IN the auger gear box use gear oil.


----------



## UNDERTAKER

more than likely the transmission is sealed from the factory. and does not require checking.


----------



## Coby7

I had mine for 30 years and never touched the drive gear assembly. Serviced the rest though. I'd be more worried about the axle bearings, they take a beating, also check auger and impeller bearings for excessive play. In my old Yamaha the japanese bearings didn't last very long, once I changed them to high specification sealed bearings life was great. I think the salt at the end of the driveway destroys them prematurely because they're not sealed bearings.


----------



## DANM

*Trans Gear Case Grease Type*



big_swede said:


> Hi guys,
> 
> New to this forum so here is an introduction;
> 
> Got a "Ricky" with a busted engine for free a couple of years ago. The connecting rod had snapped off (seized bearing) and went through the crankcase. The crancase was welded and pretty much evrything inside was replaced including crankshaft, piston, connecting rod, camshaft and all bearings. This now works for my father.
> 
> A couple of weeks ago I bought my father-in-law's YS624. He passed away a couple of years ago and my mother-in-law don't use it so I bought it from her.
> 
> The YS624 is in very good condition, just doing some routine maintenance to have it ready when we get some snow.
> 
> Anybody have a clue about the gear case lubrication? The shop manual says to lube "Inner surfaces of gear case". How?
> 
> By the way, if my memory serves me right he bought it new about 10 years ago. When were the last YS624 made? It's steel tank, 4-speed, chute rotation handle upright and 12V electric starter. Sold new locally in Sweden, but all decals are bilingual French/German? Serial # is 7KA-250197
> 
> 
> 
> /big_swede


The info I found for amy YS624W is 1st it calls for a lightweight lithium-soap base 
grease. But I also found that it states to use YamaLube which is available from Amazon & it states on the container that it's a Mjulti Purpose Grease (MLTPR-GR-00) is the Part #. Also mine has a steel tank no electric start & was masse around 1987/88. You might also try the Yamaha snowblower Forum (Nabble).


DANM


----------



## DANM

*Yamaha Trans Gear Case Grease Type*

The info I found for my YS624W is 1st it calls for a lightweight lithium-soap base 
grease.

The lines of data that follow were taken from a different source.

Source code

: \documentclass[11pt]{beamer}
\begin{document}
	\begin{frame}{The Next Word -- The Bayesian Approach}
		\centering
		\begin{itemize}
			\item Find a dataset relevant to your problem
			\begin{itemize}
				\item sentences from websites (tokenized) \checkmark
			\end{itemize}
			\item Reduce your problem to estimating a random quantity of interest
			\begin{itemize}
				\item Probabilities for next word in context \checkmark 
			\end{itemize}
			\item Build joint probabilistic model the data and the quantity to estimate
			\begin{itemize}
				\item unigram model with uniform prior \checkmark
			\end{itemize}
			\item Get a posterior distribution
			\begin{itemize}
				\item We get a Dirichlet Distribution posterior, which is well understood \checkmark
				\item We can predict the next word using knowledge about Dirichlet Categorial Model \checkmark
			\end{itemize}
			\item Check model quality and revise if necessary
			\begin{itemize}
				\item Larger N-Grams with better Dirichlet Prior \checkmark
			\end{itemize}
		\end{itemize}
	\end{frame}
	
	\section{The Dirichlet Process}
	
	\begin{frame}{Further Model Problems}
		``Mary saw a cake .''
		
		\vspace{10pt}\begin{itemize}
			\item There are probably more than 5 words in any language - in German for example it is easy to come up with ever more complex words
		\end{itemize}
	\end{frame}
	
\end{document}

But I also found that it states to use YamaLube which is available from Amazon & it states on the container that it's a Mjulti Purpose Grease (MLTPR-GR-00) is the Part #. Also mine has a steel tank no electric start & was masse around 1987/88. You might also try the Yamaha snowblower Forum (Nabble).


DANM


----------



## db9938

Welcome, and are you able to see what the current lube is, that remains in the housing?

It may not be a perfect way of determining what it is precisely, but it might at least lead you in the right direction. 

Found this, it might be at least something to follow up with:

Yamaha YS624W fixup


----------



## big_swede

No, I haven't taken it apart so I have no means of telling what's in there now.

I understand I can take the whole thing apart to lube it, but I was wondering what Yamaha originally intended, Maybe it is "factory-sealed" menaning that there is no other way than dismantling to get fresh lube in there?

I looked at the link db9938 provided, and there it is dismantled. Apparently the cog wheels were lubed, but the bearings were not and one had failed.

big_swede


----------